***** INPUT FOR THIS TASK

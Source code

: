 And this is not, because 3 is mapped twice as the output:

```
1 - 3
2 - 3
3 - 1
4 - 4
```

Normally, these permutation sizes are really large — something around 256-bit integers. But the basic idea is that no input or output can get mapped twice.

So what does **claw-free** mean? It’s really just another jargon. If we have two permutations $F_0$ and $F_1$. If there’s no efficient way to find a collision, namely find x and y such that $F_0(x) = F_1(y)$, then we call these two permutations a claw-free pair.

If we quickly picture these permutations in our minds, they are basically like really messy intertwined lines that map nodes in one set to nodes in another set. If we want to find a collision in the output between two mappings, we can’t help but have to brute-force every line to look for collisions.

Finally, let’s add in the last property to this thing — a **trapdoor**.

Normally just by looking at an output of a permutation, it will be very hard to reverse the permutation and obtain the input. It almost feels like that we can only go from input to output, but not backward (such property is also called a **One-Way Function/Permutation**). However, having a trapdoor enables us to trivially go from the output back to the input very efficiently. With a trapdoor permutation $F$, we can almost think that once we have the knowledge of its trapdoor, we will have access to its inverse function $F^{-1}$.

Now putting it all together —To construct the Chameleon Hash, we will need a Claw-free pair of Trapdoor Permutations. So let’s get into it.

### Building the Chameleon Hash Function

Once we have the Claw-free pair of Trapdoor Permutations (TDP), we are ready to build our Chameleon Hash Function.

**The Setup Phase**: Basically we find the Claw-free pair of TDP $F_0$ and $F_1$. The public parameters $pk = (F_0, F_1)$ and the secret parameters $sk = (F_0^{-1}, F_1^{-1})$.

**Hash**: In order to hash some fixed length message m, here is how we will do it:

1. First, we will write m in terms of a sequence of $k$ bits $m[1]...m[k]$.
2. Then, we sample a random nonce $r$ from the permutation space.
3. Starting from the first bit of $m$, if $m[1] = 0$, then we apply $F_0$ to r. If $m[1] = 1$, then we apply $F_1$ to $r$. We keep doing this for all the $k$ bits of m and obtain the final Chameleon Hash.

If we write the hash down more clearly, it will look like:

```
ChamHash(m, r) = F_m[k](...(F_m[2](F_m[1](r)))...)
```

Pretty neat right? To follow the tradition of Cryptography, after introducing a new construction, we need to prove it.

**********

A complete answer gives every line of the data that includes "need".

Now putting it all together —To construct the Chameleon Hash, we will need a Claw-free pair of Trapdoor Permutations. So let’s get into it.
Pretty neat right? To follow the tradition of Cryptography, after introducing a new construction, we need to prove it.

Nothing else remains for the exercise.